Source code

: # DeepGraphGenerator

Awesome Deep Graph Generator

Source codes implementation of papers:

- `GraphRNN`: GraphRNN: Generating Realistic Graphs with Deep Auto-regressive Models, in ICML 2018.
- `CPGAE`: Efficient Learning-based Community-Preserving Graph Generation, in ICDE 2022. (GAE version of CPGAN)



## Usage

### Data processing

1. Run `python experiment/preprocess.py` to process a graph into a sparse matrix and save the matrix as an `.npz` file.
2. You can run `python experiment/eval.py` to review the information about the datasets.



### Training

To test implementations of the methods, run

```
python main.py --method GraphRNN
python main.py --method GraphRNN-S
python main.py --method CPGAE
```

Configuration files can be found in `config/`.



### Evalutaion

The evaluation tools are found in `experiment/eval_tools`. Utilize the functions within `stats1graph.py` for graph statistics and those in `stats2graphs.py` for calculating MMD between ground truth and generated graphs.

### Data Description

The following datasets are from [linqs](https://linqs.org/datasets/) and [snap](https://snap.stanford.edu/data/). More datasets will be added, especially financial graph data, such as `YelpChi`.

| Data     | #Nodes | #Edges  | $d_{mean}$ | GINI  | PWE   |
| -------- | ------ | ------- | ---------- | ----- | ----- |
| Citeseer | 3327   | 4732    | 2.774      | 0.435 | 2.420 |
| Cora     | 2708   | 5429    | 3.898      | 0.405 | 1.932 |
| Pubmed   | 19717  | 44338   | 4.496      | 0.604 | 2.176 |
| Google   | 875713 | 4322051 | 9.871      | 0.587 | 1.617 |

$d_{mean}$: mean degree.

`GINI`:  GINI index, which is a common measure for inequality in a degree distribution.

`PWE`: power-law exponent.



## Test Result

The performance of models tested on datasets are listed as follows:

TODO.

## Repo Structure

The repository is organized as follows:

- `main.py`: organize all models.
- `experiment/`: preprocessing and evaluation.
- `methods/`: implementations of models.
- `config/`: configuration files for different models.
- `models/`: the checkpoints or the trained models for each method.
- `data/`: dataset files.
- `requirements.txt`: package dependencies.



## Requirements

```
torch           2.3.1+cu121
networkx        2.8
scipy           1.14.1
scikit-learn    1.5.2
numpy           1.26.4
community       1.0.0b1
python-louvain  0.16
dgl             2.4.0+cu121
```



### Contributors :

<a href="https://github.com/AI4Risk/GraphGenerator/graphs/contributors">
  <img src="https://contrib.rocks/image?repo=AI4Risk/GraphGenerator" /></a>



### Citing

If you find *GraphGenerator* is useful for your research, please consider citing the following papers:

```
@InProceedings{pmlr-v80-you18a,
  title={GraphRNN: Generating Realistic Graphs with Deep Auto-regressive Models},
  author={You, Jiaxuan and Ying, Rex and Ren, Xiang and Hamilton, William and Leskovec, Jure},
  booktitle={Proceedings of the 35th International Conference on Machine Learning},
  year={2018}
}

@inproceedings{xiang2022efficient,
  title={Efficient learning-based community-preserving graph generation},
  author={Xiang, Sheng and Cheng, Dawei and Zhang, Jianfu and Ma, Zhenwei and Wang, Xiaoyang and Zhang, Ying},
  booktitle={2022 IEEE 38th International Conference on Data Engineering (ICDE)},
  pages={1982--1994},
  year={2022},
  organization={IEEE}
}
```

########

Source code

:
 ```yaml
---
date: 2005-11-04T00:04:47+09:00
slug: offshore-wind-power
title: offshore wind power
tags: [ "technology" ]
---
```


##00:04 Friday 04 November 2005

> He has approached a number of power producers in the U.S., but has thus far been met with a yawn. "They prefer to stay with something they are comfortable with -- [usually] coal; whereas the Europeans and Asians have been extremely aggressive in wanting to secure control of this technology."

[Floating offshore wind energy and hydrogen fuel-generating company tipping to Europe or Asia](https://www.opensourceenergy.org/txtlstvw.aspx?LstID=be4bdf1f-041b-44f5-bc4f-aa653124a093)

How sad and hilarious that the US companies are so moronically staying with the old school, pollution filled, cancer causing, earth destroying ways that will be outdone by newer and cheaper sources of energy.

########

## PROBLEM TO WORK ON
Count the lines in these records that hold the string "datasets". Only the number is wanted.

## TASK SOLUTION
3